What is expected >> Using the records that follow, work out the number of lines with the word "growing" in them; reply with that number only.

Records from a data collection
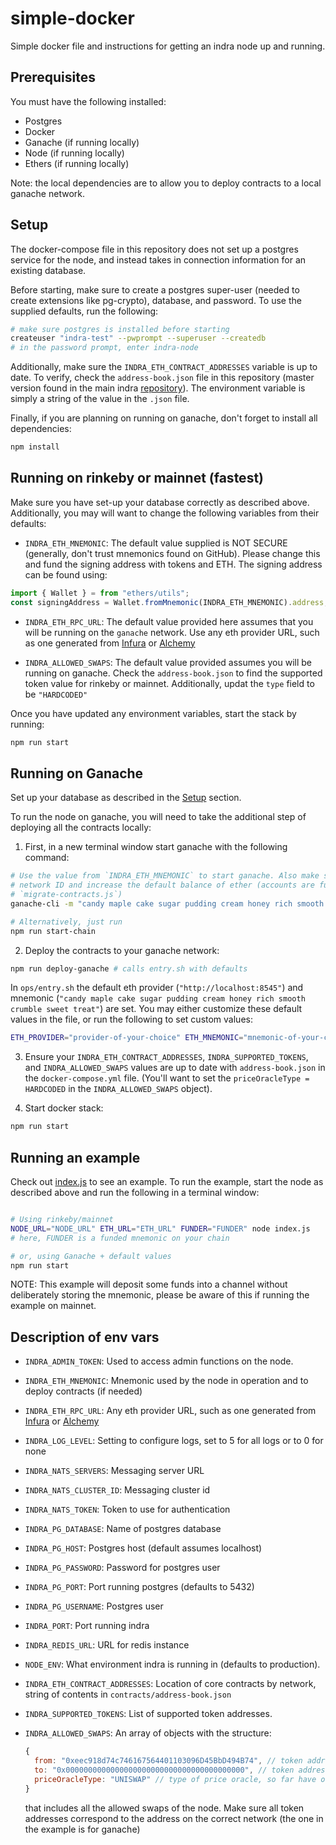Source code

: # simple-docker

Simple docker file and instructions for getting an indra node up and running.

## Prerequisites

You must have the following installed:

- Postgres
- Docker
- Ganache (if running locally)
- Node (if running locally)
- Ethers (if running locally)

Note: the local dependencies are to allow you to deploy contracts to a local ganache network.

## Setup

The docker-compose file in this repository does not set up a postgres service for the node, and instead takes in connection information for an existing database.

Before starting, make sure to create a postgres super-user (needed to create extensions like pg-crypto), database, and password. To use the supplied defaults, run the following:

```bash
# make sure postgres is installed before starting
createuser "indra-test" --pwprompt --superuser --createdb
# in the password prompt, enter indra-node
```

Additionally, make sure the `INDRA_ETH_CONTRACT_ADDRESSES` variable is up to date. To verify, check the `address-book.json` file in this repository (master version found in the main indra [repository](https://github.com/ConnextProject/indra/blob/staging/modules/contracts/address-book.json)). The environment variable is simply a string of the value in the `.json` file.

Finally, if you are planning on running on ganache, don't forget to install all dependencies:

```bash
npm install
```

## Running on rinkeby or mainnet (fastest)

Make sure you have set-up your database correctly as described above. Additionally, you may will want to change the following variables from their defaults:

- `INDRA_ETH_MNEMONIC`: The default value supplied is NOT SECURE (generally, don't trust mnemonics found on GitHub). Please change this and fund the signing address with tokens and ETH. The signing address can be found using:

```typescript
import { Wallet } = from "ethers/utils";
const signingAddress = Wallet.fromMnemonic(INDRA_ETH_MNEMONIC).address;
```

- `INDRA_ETH_RPC_URL`: The default value provided here assumes that you will be running on the `ganache` network. Use any eth provider URL, such as one generated from [Infura](https://infura.io) or [Alchemy](https://alchemyapi.io)

- `INDRA_ALLOWED_SWAPS`: The default value provided assumes you will be running on ganache. Check the `address-book.json` to find the supported token value for rinkeby or mainnet. Additionally, updat the `type` field to be `"HARDCODED"`

Once you have updated any environment variables, start the stack by running:

```bash
npm run start
```

## Running on Ganache

Set up your database as described in the [Setup](#setup) section.

To run the node on ganache, you will need to take the additional step of deploying all the contracts locally:

1. First, in a new terminal window start ganache with the following command:

```bash
# Use the value from `INDRA_ETH_MNEMONIC` to start ganache. Also make sure to specify the
# network ID and increase the default balance of ether (accounts are funded in
# `migrate-contracts.js`)
ganache-cli -m "candy maple cake sugar pudding cream honey rich smooth crumble sweet treat" -i 1337 --defaultBalanceEther="1000000000"

# Alternatively, just run
npm run start-chain
```

2. Deploy the contracts to your ganache network:

```bash
npm run deploy-ganache # calls entry.sh with defaults
```

In `ops/entry.sh` the default eth provider (`"http://localhost:8545"`) and mnemonic (`"candy maple cake sugar pudding cream honey rich smooth crumble sweet treat"`) are set. You may either customize these default values in the file, or run the following to set custom values:

```bash
ETH_PROVIDER="provider-of-your-choice" ETH_MNEMONIC="mnemonic-of-your-choice" bash ops/entry.sh deploy
```

3. Ensure your `INDRA_ETH_CONTRACT_ADDRESSES`, `INDRA_SUPPORTED_TOKENS`, and `INDRA_ALLOWED_SWAPS` values are up to date with `address-book.json` in the `docker-compose.yml` file. (You'll want to set the `priceOracleType = HARDCODED` in the `INDRA_ALLOWED_SWAPS` object).

4. Start docker stack:

```bash
npm run start
```

## Running an example

Check out [index.js](./index.js) to see an example. To run the example, start the node as described above and run the following in a terminal window:

```bash

# Using rinkeby/mainnet
NODE_URL="NODE_URL" ETH_URL="ETH_URL" FUNDER="FUNDER" node index.js
# here, FUNDER is a funded mnemonic on your chain

# or, using Ganache + default values
npm run start
```

NOTE: This example will deposit some funds into a channel without deliberately storing the mnemonic, please be aware of this if running the example on mainnet.

## Description of env vars

- `INDRA_ADMIN_TOKEN`:
  Used to access admin functions on the node.

- `INDRA_ETH_MNEMONIC`:
  Mnemonic used by the node in operation and to deploy contracts (if needed)

- `INDRA_ETH_RPC_URL`:
  Any eth provider URL, such as one generated from [Infura](https://infura.io) or [Alchemy](https://alchemyapi.io)

- `INDRA_LOG_LEVEL`:
  Setting to configure logs, set to 5 for all logs or to 0 for none

- `INDRA_NATS_SERVERS`:
  Messaging server URL

- `INDRA_NATS_CLUSTER_ID`:
  Messaging cluster id

- `INDRA_NATS_TOKEN`:
  Token to use for authentication

- `INDRA_PG_DATABASE`:
  Name of postgres database

- `INDRA_PG_HOST`:
  Postgres host (default assumes localhost)

- `INDRA_PG_PASSWORD`:
  Password for postgres user

- `INDRA_PG_PORT`:
  Port running postgres (defaults to 5432)

- `INDRA_PG_USERNAME`:
  Postgres user

- `INDRA_PORT`:
  Port running indra

- `INDRA_REDIS_URL`:
  URL for redis instance

- `NODE_ENV`:
  What environment indra is running in (defaults to production).

- `INDRA_ETH_CONTRACT_ADDRESSES`:
  Location of core contracts by network, string of contents in `contracts/address-book.json`

- `INDRA_SUPPORTED_TOKENS`:
  List of supported token addresses.

- `INDRA_ALLOWED_SWAPS`:
  An array of objects with the structure:

  ```javascript
  {
    from: "0xeec918d74c746167564401103096D45BbD494B74", // token address on node network
    to: "0x0000000000000000000000000000000000000000", // token address, AddressZero is ETH
    priceOracleType: "UNISWAP" // type of price oracle, so far have only implemented uniswap
  }
  ```

  that includes all the allowed swaps of the node. Make sure all token addresses correspond to the address on the correct network (the one in the example is for ganache)
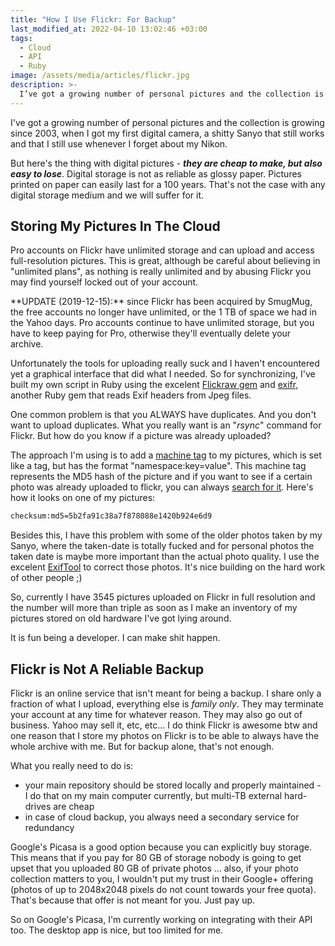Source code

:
 ```yaml
---
title: "How I Use Flickr: For Backup"
last_modified_at: 2022-04-10 13:02:46 +03:00
tags:
  - Cloud
  - API
  - Ruby
image: /assets/media/articles/flickr.jpg
description: >-
  I’ve got a growing number of personal pictures and the collection is growing since 2003 ... Pro accounts on Flickr have unlimited storage and can upload and access full-resolution pictures.
---
```


<p class="intro withcap">
  I've got a growing number of personal pictures and the collection is growing since 2003, when I got my first digital camera, a shitty Sanyo that still works and that I still use whenever I forget about my Nikon.
</p>

But here's the thing with digital pictures - _**they are cheap to make, but also easy to lose**_. Digital storage is not as reliable as glossy paper. Pictures printed on paper can easily last for a 100 years. That's not the case with any digital storage medium and we will suffer for it.

## Storing My Pictures In The Cloud

Pro accounts on Flickr have unlimited storage and can upload and access full-resolution pictures. This is great, although be careful about believing in "unlimited plans", as nothing is really unlimited and by abusing Flickr you may find yourself locked out of your account.

<p class='info-bubble' markdown='1'>
  **UPDATE (2019-12-15):** since Flickr has been acquired by SmugMug, the free accounts no longer have unlimited, or the 1 TB of space we had in the Yahoo days. Pro accounts continue to have unlimited storage, but you have to keep paying for Pro, otherwise they'll eventually delete your archive.
</p>

Unfortunately the tools for uploading really suck and I haven't encountered yet a graphical interface that did what I needed. So for synchronizing, I've built my own script in Ruby using the excelent [Flickraw gem](https://hanklords.github.com/flickraw/) and [exifr](https://github.com/remvee/exifr), another Ruby gem that reads Exif headers from Jpeg files.

One common problem is that you ALWAYS have duplicates. And you don't want to upload duplicates. What you really want is an "_rsync_" command for Flickr. But how do you know if a picture was already uploaded?

The approach I'm using is to add a [machine tag](http://www.flickr.com/groups/api/discuss/72157594497877875/) to my pictures, which is set like a tag, but has the format "namespace:key=value". This machine tag represents the MD5 hash of the picture and if you want to see if a certain photo was already uploaded to flickr, you can always [search for it](https://www.flickr.com/services/api/flickr.photos.search.html). Here's how it looks on one of my pictures:

```bash
checksum:md5=5b2fa91c38a7f878088e1420b924e6d9
```

Besides this, I have this problem with some of the older photos taken by my Sanyo, where the taken-date is totally fucked and for personal photos the taken date is maybe more important than the actual photo quality. I use the excelent [ExifTool](http://www.sno.phy.queensu.ca/~phil/exiftool/) to correct those photos. It's nice building on the hard work of other people ;)

So, currently I have 3545 pictures uploaded on Flickr in full resolution and the number will more than triple as soon as I make an inventory of my pictures stored on old hardware I've got lying around.

It is fun being a developer. I can make shit happen.

## Flickr is Not A Reliable Backup

Flickr is an online service that isn't meant for being a backup. I share only a fraction of what I upload, everything else is _family only_. They may terminate your account at any time for whatever reason. They may also go out of business. Yahoo may sell it, etc, etc... I do think Flickr is awesome btw and one reason that I store my photos on Flickr is to be able to always have the whole archive with me. But for backup alone, that's not enough.

What you really need to do is:

* your main repository should be stored locally and properly maintained - I do that on my main computer currently, but multi-TB external hard-drives are cheap
* in case of cloud backup, you always need a secondary service for redundancy

Google's Picasa is a good option because you can explicitly buy storage. This means that if you pay for 80 GB of storage nobody is going to get upset that you uploaded 80 GB of private photos ... also, if your photo collection matters to you, I wouldn't put my trust in their Google+ offering (photos of up to 2048x2048 pixels do not count towards your free quota). That's because that offer is not meant for you. Just pay up.

So on Google's Picasa, I'm currently working on integrating with their API too. The desktop app is nice, but too limited for me.

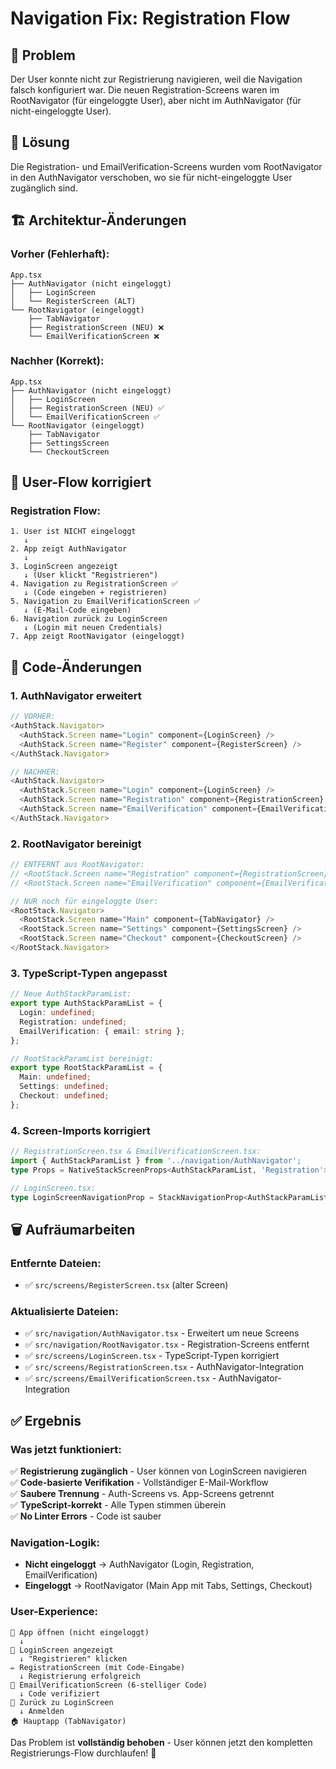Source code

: # Navigation Fix: Registration Flow

## 🎯 **Problem**
Der User konnte nicht zur Registrierung navigieren, weil die Navigation falsch konfiguriert war. Die neuen Registration-Screens waren im RootNavigator (für eingeloggte User), aber nicht im AuthNavigator (für nicht-eingeloggte User).

## 🔧 **Lösung**
Die Registration- und EmailVerification-Screens wurden vom RootNavigator in den AuthNavigator verschoben, wo sie für nicht-eingeloggte User zugänglich sind.

## 🏗️ **Architektur-Änderungen**

### **Vorher (Fehlerhaft):**
```
App.tsx
├── AuthNavigator (nicht eingeloggt)
│   ├── LoginScreen
│   └── RegisterScreen (ALT)
└── RootNavigator (eingeloggt) 
    ├── TabNavigator
    ├── RegistrationScreen (NEU) ❌
    └── EmailVerificationScreen ❌
```

### **Nachher (Korrekt):**
```
App.tsx
├── AuthNavigator (nicht eingeloggt)
│   ├── LoginScreen
│   ├── RegistrationScreen (NEU) ✅
│   └── EmailVerificationScreen ✅
└── RootNavigator (eingeloggt)
    ├── TabNavigator
    ├── SettingsScreen
    └── CheckoutScreen
```

## 📱 **User-Flow korrigiert**

### **Registration Flow:**
```
1. User ist NICHT eingeloggt
   ↓
2. App zeigt AuthNavigator
   ↓
3. LoginScreen angezeigt
   ↓ (User klickt "Registrieren")
4. Navigation zu RegistrationScreen ✅
   ↓ (Code eingeben + registrieren)
5. Navigation zu EmailVerificationScreen ✅
   ↓ (E-Mail-Code eingeben)
6. Navigation zurück zu LoginScreen
   ↓ (Login mit neuen Credentials)
7. App zeigt RootNavigator (eingeloggt)
```

## 🔧 **Code-Änderungen**

### **1. AuthNavigator erweitert**
```typescript
// VORHER:
<AuthStack.Navigator>
  <AuthStack.Screen name="Login" component={LoginScreen} />
  <AuthStack.Screen name="Register" component={RegisterScreen} />
</AuthStack.Navigator>

// NACHHER:
<AuthStack.Navigator>
  <AuthStack.Screen name="Login" component={LoginScreen} />
  <AuthStack.Screen name="Registration" component={RegistrationScreen} />
  <AuthStack.Screen name="EmailVerification" component={EmailVerificationScreen} />
</AuthStack.Navigator>
```

### **2. RootNavigator bereinigt**
```typescript
// ENTFERNT aus RootNavigator:
// <RootStack.Screen name="Registration" component={RegistrationScreen} />
// <RootStack.Screen name="EmailVerification" component={EmailVerificationScreen} />

// NUR noch für eingeloggte User:
<RootStack.Navigator>
  <RootStack.Screen name="Main" component={TabNavigator} />
  <RootStack.Screen name="Settings" component={SettingsScreen} />
  <RootStack.Screen name="Checkout" component={CheckoutScreen} />
</RootStack.Navigator>
```

### **3. TypeScript-Typen angepasst**
```typescript
// Neue AuthStackParamList:
export type AuthStackParamList = {
  Login: undefined;
  Registration: undefined;
  EmailVerification: { email: string };
};

// RootStackParamList bereinigt:
export type RootStackParamList = {
  Main: undefined;
  Settings: undefined;
  Checkout: undefined;
};
```

### **4. Screen-Imports korrigiert**
```typescript
// RegistrationScreen.tsx & EmailVerificationScreen.tsx:
import { AuthStackParamList } from '../navigation/AuthNavigator';
type Props = NativeStackScreenProps<AuthStackParamList, 'Registration'>;

// LoginScreen.tsx:
type LoginScreenNavigationProp = StackNavigationProp<AuthStackParamList, 'Login'>;
```

## 🗑️ **Aufräumarbeiten**

### **Entfernte Dateien:**
- ✅ `src/screens/RegisterScreen.tsx` (alter Screen)

### **Aktualisierte Dateien:**
- ✅ `src/navigation/AuthNavigator.tsx` - Erweitert um neue Screens
- ✅ `src/navigation/RootNavigator.tsx` - Registration-Screens entfernt
- ✅ `src/screens/LoginScreen.tsx` - TypeScript-Typen korrigiert
- ✅ `src/screens/RegistrationScreen.tsx` - AuthNavigator-Integration
- ✅ `src/screens/EmailVerificationScreen.tsx` - AuthNavigator-Integration

## ✅ **Ergebnis**

### **Was jetzt funktioniert:**
✅ **Registrierung zugänglich** - User können von LoginScreen navigieren  
✅ **Code-basierte Verifikation** - Vollständiger E-Mail-Workflow  
✅ **Saubere Trennung** - Auth-Screens vs. App-Screens getrennt  
✅ **TypeScript-korrekt** - Alle Typen stimmen überein  
✅ **No Linter Errors** - Code ist sauber  

### **Navigation-Logik:**
- **Nicht eingeloggt** → AuthNavigator (Login, Registration, EmailVerification)
- **Eingeloggt** → RootNavigator (Main App mit Tabs, Settings, Checkout)

### **User-Experience:**
```
📱 App öffnen (nicht eingeloggt)
  ↓
🔐 LoginScreen angezeigt
  ↓ "Registrieren" klicken
✏️ RegistrationScreen (mit Code-Eingabe)
  ↓ Registrierung erfolgreich
📧 EmailVerificationScreen (6-stelliger Code)
  ↓ Code verifiziert
🔐 Zurück zu LoginScreen
  ↓ Anmelden
🏠 Hauptapp (TabNavigator)
```

Das Problem ist **vollständig behoben** - User können jetzt den kompletten Registrierungs-Flow durchlaufen! 🎉
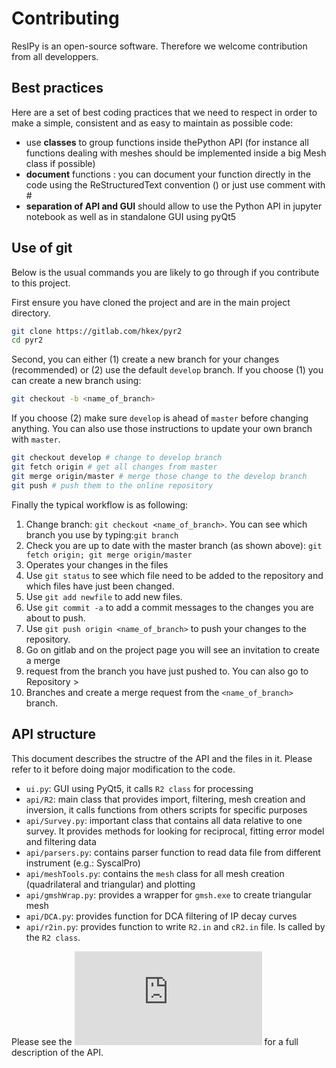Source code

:Contributing
===

ResIPy is an open-source software. Therefore we welcome contribution from all developpers.


Best practices
--------------
Here are a set of best coding practices that we need to respect in order to make a
simple, consistent and as easy to maintain as possible code:

- use **classes** to group functions inside thePython API (for instance all functions dealing with meshes should be implemented inside a big Mesh class if possible)
- **document** functions : you can document your function directly in the code using the ReStructuredText convention (<link needed>) or just use comment with #
- **separation of API and GUI** should allow to use the Python API in jupyter notebook as well as in standalone GUI using pyQt5


Use of git
----------
Below is the usual commands you are likely to go through if you contribute to this project.

First ensure you have cloned the project and are in the main project directory.
```bash
git clone https://gitlab.com/hkex/pyr2
cd pyr2
```
Second, you can either (1) create a new branch for your changes (recommended) or (2) use the default `develop` branch.
If you choose (1) you can create a new branch using:
```bash
git checkout -b <name_of_branch>
```

If you choose (2) make sure `develop` is ahead of `master` before changing anything. You can also use those instructions
to update your own branch with `master`.
```bash
git checkout develop # change to develop branch
git fetch origin # get all changes from master
git merge origin/master # merge those change to the develop branch
git push # push them to the online repository
```
 
Finally the typical workflow is as following:
1. Change branch: `git checkout <name_of_branch>`. You can see which branch you use by typing:`git branch`
2. Check you are up to date with the master branch (as shown above): `git fetch origin; git merge origin/master`
3. Operates your changes in the files
4. Use `git status` to see which file need to be added to the repository and which files have just been changed.
5. Use `git add newfile` to add new files.
6. Use `git commit -a` to add a commit messages to the changes you are about to push.
7. Use `git push origin <name_of_branch>` to push your changes to the repository.
8. Go on gitlab and on the project page you will see an invitation to create a merge
9. request from the branch you have just pushed to. You can also go to Repository > 
10. Branches and create a merge request from the `<name_of_branch>` branch.


API structure
-----

This document describes the structre of the API and the files in it. Please refer
to it before doing major modification to the code.


- `ui.py`: GUI using PyQt5, it calls `R2 class` for processing
- `api/R2`: main class that provides import, filtering, mesh creation and inversion,
it calls functions from others scripts for specific purposes
- `api/Survey.py`: important class that contains all data relative to one survey.
It provides methods for looking for reciprocal, fitting error model and filtering data
- `api/parsers.py`: contains parser function to read data file from different instrument (e.g.: SyscalPro)
- `api/meshTools.py`: contains the `mesh` class for all mesh creation (quadrilateral and triangular) and plotting
- `api/gmshWrap.py`: provides a wrapper for `gmsh.exe` to create triangular mesh
- `api/DCA.py`: provides function for DCA filtering of IP decay curves
- `api/r2in.py`: provides function to write `R2.in` and `cR2.in` file. Is called by the `R2 class`.


Please see the ![documentation](https://hkex.gitlab.io/pyr2/api.html) for a full description of the API.

        
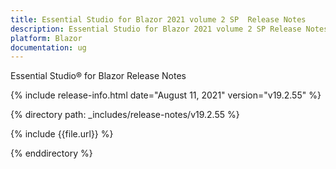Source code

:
 ```yaml
---
title: Essential Studio for Blazor 2021 volume 2 SP  Release Notes  
description: Essential Studio for Blazor 2021 volume 2 SP Release Notes    
platform: Blazor
documentation: ug
---
```


Essential Studio&reg; for Blazor  Release Notes  

{% include release-info.html date="August 11, 2021"  version="v19.2.55" %} 

{% directory path: _includes/release-notes/v19.2.55 %}

{% include {{file.url}} %}

{% enddirectory %}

Solution >> 2